-- Record excerpts follows --
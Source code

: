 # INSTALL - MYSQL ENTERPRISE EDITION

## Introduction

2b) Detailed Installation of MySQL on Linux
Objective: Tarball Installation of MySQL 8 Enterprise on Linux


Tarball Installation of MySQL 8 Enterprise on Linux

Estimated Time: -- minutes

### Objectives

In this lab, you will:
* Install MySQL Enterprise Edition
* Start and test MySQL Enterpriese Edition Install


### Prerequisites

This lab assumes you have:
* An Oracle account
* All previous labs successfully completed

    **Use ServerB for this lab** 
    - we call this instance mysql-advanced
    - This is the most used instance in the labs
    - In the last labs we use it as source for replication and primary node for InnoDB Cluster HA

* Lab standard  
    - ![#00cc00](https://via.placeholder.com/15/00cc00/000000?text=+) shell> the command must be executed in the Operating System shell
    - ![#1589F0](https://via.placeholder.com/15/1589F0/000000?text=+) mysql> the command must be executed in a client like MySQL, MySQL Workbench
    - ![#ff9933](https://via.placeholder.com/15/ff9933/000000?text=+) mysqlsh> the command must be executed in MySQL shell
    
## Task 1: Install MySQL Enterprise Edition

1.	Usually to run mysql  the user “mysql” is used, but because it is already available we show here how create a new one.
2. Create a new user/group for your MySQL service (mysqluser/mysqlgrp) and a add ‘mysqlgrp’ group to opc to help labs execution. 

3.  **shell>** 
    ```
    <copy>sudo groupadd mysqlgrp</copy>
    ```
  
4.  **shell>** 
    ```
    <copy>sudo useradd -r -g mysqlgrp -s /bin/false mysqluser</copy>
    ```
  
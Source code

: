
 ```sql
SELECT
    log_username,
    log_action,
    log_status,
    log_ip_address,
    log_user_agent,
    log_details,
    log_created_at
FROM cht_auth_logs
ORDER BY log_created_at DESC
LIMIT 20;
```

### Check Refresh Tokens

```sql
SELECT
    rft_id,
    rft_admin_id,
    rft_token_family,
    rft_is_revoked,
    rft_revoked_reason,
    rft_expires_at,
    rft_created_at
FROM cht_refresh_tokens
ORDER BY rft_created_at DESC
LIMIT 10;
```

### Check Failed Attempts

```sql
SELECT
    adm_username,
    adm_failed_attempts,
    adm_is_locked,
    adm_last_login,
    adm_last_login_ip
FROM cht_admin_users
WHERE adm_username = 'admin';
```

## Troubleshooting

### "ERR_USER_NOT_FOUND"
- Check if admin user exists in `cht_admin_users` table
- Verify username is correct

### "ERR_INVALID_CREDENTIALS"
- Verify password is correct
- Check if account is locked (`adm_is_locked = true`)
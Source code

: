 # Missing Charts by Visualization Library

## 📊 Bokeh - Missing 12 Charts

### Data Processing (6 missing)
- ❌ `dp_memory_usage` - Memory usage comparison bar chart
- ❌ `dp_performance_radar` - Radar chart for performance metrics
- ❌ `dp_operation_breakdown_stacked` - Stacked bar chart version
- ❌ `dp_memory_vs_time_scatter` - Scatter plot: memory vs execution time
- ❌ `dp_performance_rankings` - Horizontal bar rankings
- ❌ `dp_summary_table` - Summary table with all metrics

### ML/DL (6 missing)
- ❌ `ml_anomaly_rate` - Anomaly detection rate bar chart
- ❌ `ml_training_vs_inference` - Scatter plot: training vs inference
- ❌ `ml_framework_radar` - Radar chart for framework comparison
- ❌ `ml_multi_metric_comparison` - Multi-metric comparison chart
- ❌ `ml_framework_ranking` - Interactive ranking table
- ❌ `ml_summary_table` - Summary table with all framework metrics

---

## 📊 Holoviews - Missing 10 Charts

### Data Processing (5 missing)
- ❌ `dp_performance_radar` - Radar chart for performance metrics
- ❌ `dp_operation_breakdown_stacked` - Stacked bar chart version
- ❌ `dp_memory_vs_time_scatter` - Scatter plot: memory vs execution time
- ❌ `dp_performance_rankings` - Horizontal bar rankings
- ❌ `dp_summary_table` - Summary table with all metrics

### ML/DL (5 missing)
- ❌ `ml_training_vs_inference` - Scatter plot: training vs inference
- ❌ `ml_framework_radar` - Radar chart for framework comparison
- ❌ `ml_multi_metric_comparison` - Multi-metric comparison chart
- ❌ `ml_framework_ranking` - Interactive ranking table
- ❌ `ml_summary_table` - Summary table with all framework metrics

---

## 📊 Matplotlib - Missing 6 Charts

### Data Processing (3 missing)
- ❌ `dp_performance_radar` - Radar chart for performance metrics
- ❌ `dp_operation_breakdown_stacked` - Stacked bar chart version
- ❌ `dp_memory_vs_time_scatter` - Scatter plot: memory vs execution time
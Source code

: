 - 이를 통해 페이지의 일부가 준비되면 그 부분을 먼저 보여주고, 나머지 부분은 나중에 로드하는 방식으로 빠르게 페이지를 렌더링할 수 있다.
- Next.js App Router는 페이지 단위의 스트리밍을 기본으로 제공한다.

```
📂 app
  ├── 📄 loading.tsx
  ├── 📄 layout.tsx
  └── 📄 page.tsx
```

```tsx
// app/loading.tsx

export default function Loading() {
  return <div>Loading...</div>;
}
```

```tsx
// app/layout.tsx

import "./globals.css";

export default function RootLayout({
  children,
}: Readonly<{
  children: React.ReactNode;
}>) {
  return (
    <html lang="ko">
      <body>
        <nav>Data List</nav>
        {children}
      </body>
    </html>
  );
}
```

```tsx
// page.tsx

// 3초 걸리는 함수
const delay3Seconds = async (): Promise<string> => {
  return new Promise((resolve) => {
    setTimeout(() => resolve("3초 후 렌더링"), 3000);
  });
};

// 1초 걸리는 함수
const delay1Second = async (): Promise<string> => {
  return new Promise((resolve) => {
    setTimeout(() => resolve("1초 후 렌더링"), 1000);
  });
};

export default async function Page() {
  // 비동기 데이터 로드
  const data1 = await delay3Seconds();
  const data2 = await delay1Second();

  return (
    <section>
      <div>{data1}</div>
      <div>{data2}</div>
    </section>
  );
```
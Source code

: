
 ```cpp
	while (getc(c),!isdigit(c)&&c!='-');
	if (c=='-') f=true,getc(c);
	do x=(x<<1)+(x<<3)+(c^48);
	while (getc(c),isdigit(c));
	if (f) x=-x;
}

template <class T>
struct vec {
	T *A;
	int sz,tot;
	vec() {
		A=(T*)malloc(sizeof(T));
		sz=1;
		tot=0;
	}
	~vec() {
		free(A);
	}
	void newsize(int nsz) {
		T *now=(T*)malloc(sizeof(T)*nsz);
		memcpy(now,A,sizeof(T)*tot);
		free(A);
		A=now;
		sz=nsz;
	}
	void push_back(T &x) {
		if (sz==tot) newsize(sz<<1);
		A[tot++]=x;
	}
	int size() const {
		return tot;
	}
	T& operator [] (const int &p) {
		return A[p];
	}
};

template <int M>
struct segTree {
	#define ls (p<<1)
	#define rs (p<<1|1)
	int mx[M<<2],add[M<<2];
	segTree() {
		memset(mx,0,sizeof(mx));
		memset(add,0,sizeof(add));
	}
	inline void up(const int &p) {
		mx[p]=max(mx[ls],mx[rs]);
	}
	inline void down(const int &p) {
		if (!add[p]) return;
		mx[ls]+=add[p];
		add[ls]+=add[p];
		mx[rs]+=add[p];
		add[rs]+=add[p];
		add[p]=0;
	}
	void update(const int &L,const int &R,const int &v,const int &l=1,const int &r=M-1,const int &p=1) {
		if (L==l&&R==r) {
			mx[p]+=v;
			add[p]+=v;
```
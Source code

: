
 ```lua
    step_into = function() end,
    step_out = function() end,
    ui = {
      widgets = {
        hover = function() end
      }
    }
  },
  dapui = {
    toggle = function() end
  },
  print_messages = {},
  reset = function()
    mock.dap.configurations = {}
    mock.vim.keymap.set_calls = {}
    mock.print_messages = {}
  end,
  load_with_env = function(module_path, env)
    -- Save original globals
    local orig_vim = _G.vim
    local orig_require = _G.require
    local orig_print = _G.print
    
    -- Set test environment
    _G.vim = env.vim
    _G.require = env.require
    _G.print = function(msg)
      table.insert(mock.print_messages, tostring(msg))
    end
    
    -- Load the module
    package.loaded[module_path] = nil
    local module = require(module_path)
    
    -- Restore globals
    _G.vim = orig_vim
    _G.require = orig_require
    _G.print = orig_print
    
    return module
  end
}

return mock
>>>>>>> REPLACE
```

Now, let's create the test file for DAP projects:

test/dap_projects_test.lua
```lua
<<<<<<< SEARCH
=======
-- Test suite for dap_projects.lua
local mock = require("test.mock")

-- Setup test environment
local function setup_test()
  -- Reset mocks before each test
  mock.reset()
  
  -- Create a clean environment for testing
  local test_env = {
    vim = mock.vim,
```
-- Record excerpts concluded --
Work task: The answer must be every line from the entries above that holds the string "getc".

Solved problem:
	while (getc(c),!isdigit(c)&&c!='-');
	if (c=='-') f=true,getc(c);
	while (getc(c),isdigit(c));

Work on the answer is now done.